In terms of considering the deposit.
How much is the deposit, say 10%, going up compared to your capacity to save for a 10 % deposit of what the house is worth in two years.
Can your saving compete with how much the value of the house goes up (and also keep paying an increase in rent)?

Also, if you invested the exact same deposit and continued to pay rent (and add savings to your invested deposit if you can), would it end up to your benefit in ten years?

It is interesting. I prefer the security of paying to eventually own property.

I have read that older people on the aged pension are better off if they own their own home.

limeandwater · 23/03/2026 11:25

NemesisInferior · 23/03/2026 11:24

Losing money is an end goal?

Property isn't a lose-leader. If you aren't charging rent to cover a BTL mortgage, you are doing it wrong.

It's not ideal, but it's not the end of the world for a year or two.

OP posts:
BudgetBuster · 23/03/2026 11:25

limeandwater · 23/03/2026 11:11

It's ok to not cover costs for a lot of LL.

But you are therefore covering the costs in the total "project period" because you might make some losses, but you'll have the equity to cover said losses. So to your own example, you aren't being realistic.

Getmeouttathismess · 23/03/2026 11:26

I understand why, for comparison only, you say deposit should be excluded (I think most of the people here understand that in theory).
BUT if you're excluding the deposit, then you ALSO have to factor in that the mortgage has an end date whilst the rent does not.... so there's really not a straight comparison in that sense and people look into monthly outgoing costs.

Caspianberg · 23/03/2026 11:26

Also rent involves costs and inconvenience

You could have to move every year if landlord decides. rent likely increases. Plus time and money invested looking for new property and packing and moving again and again

GoldenApricity · 23/03/2026 11:26

limeandwater · 23/03/2026 11:15

At the start it's quite normal.

It depends what your end goal is.

Most start renting at market rate in area - then a few don't raise.

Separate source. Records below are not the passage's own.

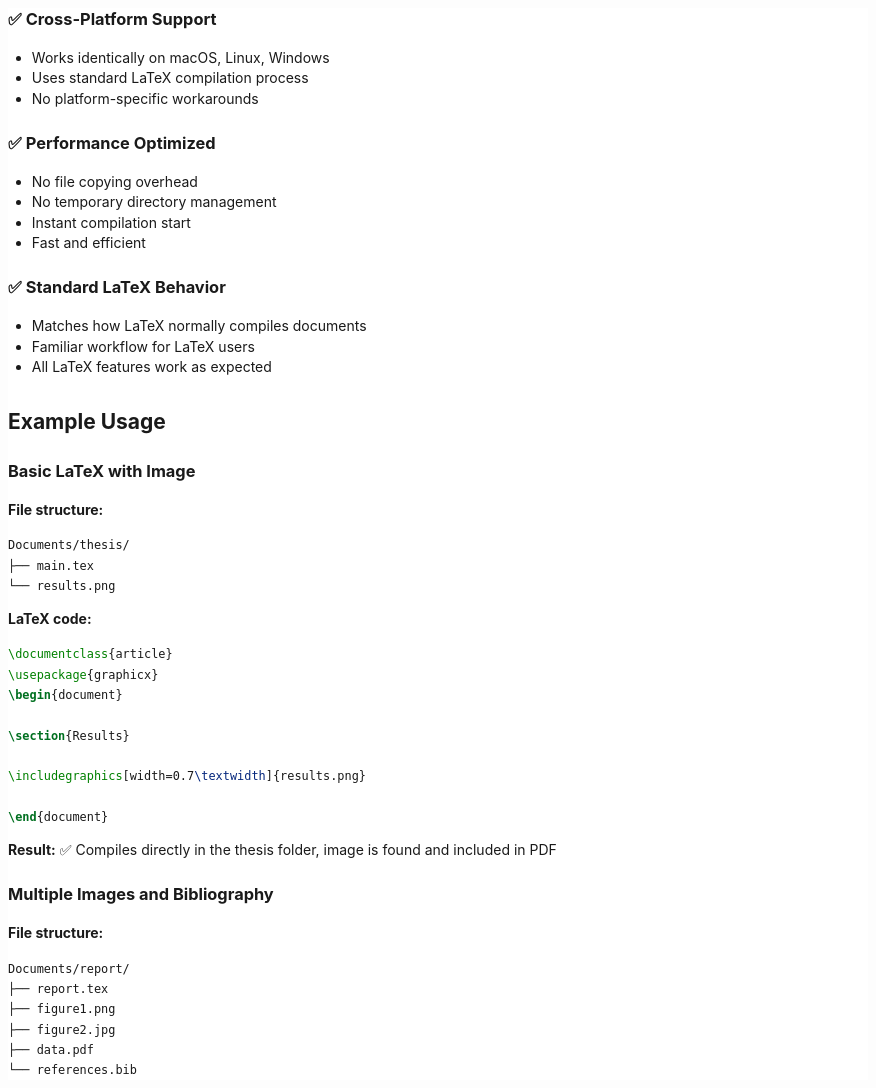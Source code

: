 ### ✅ Cross-Platform Support
- Works identically on macOS, Linux, Windows
- Uses standard LaTeX compilation process
- No platform-specific workarounds

### ✅ Performance Optimized
- No file copying overhead
- No temporary directory management
- Instant compilation start
- Fast and efficient

### ✅ Standard LaTeX Behavior
- Matches how LaTeX normally compiles documents
- Familiar workflow for LaTeX users
- All LaTeX features work as expected

## Example Usage

### Basic LaTeX with Image

**File structure:**
```
Documents/thesis/
├── main.tex
└── results.png
```

**LaTeX code:**
```latex
\documentclass{article}
\usepackage{graphicx}
\begin{document}

\section{Results}

\includegraphics[width=0.7\textwidth]{results.png}

\end{document}
```

**Result:** ✅ Compiles directly in the thesis folder, image is found and included in PDF

### Multiple Images and Bibliography

**File structure:**
```
Documents/report/
├── report.tex
├── figure1.png
├── figure2.jpg
├── data.pdf
└── references.bib
```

If they own the property outright and the teannants are good ones it can be worth getting less in rent and having the stablity and covering rapair costs.

Most landlords aren't going to want to make a loss overall though.

I never get MN hatred of landlords. There was a decade we had to save deposit ( no bank of mum and dad for us ) and had to move round country with work for careers. Without landlords willing to rent to us we'd have been fucked.

There's been quite a bit that landlords say have driven them out the market in recent years the results seem to be scarcity of accomodation and rising rents in areas affected. Landlords are providing a service for a profit - while I wish rents were lower and standards higher - I think expecting them to make losses will just mean renting gets even harder and more expensive.

NemesisInferior · 23/03/2026 11:26

limeandwater · 23/03/2026 11:25

It's not ideal, but it's not the end of the world for a year or two.

Yes, a year or two. Not long term, and not on average across the full market otherwise, obviously, the whole thing doesn't work.

ArkaParka · 23/03/2026 11:27

limeandwater · 23/03/2026 10:30

Well know you "don't have to" but it's not a fair comparison otherwise is it.

But none of this is a fair comparison is it because people are speaking in abstract and from experience! What are you hoping to get out of this thread when you already that the answer is “sometimes paying a mortgage is cheaper than renting; sometimes it isn’t”?